Thank you tarto, that is really good. I, not only got a kick out of reading it, but it also helped put the structure even more in perspective for me.
Thank you, buddy. I do love french and I am thankful I found you all here on this forum. you have made my learning it so much easier.


----------



## Nicomon

Itisi said:


> Déblatérer : Parler avec violence et prolixité contre quelque chose ou contre quelqu'un. (cnrtl)


 Oui, mais dans le même CNRTL, on trouve (et je crois bien que c'est le cas ici) : 





> _En emploi abs._ _Il_ [_Logre_] _déblatérait, il déclarait que ce n'était pas possible de continuer comme cela_ (Zola, _Ventre Paris,_1873, p. 750)._ La radio déblatère toujours _(H. Bazin, _Tête contre murs,_1949, p. 363).
> *Rem.* Rob. et _Lar. 20e _attestent un emploi trans. dir. : _déblatérer des sottises. Lar. 20e,_ où le régime est un compl. d'obj. interne. Un tel emploi est rare quoique « correct »


  Je continue de penser que dans le contexte, ce n'est pas « déblatérer contre » que le dico de WR traduit par _to bitch/carp about_, _find fault with.  _
Sinon l'auteur n'aurait pas mis le verbe avec _affabuler_ et _pérorer._ Je le comprends surtout comme j-p-c a écrit :  _discours vide de sens. _

Et oui, je suis d'accord que _rant_ convient mieux que _vituperate_, mais à mon avis de "non native", c'est aussi _blathering _ou_ talking nonsense/rubbish._
Comme wildan et Santana ont écrit dans le fil « _déblatérer des conneries _» (lien plus haut - au #11).


----------



## Phil512

polyglotwannabe said:


> 2a)_ Affabule-t-il ce professeur à la langue si bien pendue ? (*Oui, mais*) pas plus qu’il ne déblatère *ou* ne pérore !_


Reading the end of the paragraph, which is : "_Si Bernard Cerquiglini fait sonner le français c’est pour en mieux dévoiler les arcanes_", you should exclude this 2a) option, since that end is a positive comment by the author (= after all, although one could think that B. C. is ranting and raving (or similar), the author explains that it is not the case but that B.C., even if he has an overwhelming type of speech, is actually doing something good/positive, by letting people understand the language better, down to its hidden aspects). As I understand it, only your 2a) is valid.

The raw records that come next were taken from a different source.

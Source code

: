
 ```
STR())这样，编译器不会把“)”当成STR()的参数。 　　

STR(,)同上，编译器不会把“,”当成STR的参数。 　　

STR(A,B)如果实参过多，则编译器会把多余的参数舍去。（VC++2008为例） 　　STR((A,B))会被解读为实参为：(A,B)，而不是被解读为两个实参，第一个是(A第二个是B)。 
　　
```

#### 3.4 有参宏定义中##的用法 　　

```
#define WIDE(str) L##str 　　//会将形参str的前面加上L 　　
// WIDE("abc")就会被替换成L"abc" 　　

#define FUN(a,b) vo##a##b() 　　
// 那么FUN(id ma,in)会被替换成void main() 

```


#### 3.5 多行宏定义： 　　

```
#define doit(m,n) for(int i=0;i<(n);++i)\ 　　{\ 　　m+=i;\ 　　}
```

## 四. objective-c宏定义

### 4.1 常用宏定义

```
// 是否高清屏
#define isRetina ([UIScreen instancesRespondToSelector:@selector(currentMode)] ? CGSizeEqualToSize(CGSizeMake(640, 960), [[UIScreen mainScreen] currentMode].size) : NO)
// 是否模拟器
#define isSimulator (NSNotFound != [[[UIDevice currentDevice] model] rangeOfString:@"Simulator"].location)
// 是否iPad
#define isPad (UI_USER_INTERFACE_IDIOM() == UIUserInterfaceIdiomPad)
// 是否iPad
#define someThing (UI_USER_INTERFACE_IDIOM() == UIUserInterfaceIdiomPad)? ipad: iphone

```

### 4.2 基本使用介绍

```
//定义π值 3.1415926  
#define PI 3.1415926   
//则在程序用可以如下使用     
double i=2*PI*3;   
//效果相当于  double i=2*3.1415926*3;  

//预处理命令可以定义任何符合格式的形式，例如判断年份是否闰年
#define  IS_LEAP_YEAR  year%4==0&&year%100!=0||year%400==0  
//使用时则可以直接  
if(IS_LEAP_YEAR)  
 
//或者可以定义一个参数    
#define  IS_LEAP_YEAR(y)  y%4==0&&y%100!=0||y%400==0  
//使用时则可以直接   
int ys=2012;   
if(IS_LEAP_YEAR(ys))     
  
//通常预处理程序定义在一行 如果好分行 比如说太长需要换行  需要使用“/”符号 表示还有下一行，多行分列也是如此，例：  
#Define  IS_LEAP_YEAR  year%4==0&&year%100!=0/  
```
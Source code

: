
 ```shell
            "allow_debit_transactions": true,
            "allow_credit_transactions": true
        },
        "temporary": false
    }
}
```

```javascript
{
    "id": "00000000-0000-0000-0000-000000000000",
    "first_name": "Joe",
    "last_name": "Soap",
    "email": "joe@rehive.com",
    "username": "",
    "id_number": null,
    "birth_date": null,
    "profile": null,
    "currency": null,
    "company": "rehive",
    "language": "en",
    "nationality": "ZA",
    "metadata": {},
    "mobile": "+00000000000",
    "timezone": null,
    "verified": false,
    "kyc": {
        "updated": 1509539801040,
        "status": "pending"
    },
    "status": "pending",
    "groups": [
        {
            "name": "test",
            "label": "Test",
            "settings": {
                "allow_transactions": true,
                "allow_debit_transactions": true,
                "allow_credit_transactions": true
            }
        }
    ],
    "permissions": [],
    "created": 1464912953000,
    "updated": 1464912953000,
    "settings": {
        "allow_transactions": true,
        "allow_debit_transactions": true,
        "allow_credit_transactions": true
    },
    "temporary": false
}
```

For the record, Tartopom is a lady



Nicomon said:


> my non native ears really like Itisi's new version - _No, and he isn't X or Y either_


This sounds very wise to me. I feel the same. OK !

As of "vituperating" : 


> Intransitive verb
> to use harsh condemnatory language


Definition of VITUPERATE
Could work, imho.

As of "ranting" : I still don't see the "uncontrolled" part of Cambridge definition. "Confused" and "silly" neither. But Larousse and Collins say "fulminer", which is a big asset for Itisi. And Oxford likes it as well. As does Merriam-Webster. Maybe with a preference for "_ranting and raving_" ?


----------



## Geordie_Wilber

It could also, simply, be translated by "No more than..."

"Is he being sarcastic? No more than he's being flippant nor comic for cheap effect"


----------



## polyglotwannabe

geordie's offered structure is very common in English, both BE and AE. It is used after anything carryin' a negative connotation to it. Like he said.
Is he making up stories/ spinnin' yarns?. _No, no more than_ he is being flippant....whatever. (no, he is not making up stories as he is not being flippant either)
It is used to confirm the opposite of what has been said before.


----------



## Nicomon

Geordie_Wilber said:


> It could also, simply, be translated by "No more than..."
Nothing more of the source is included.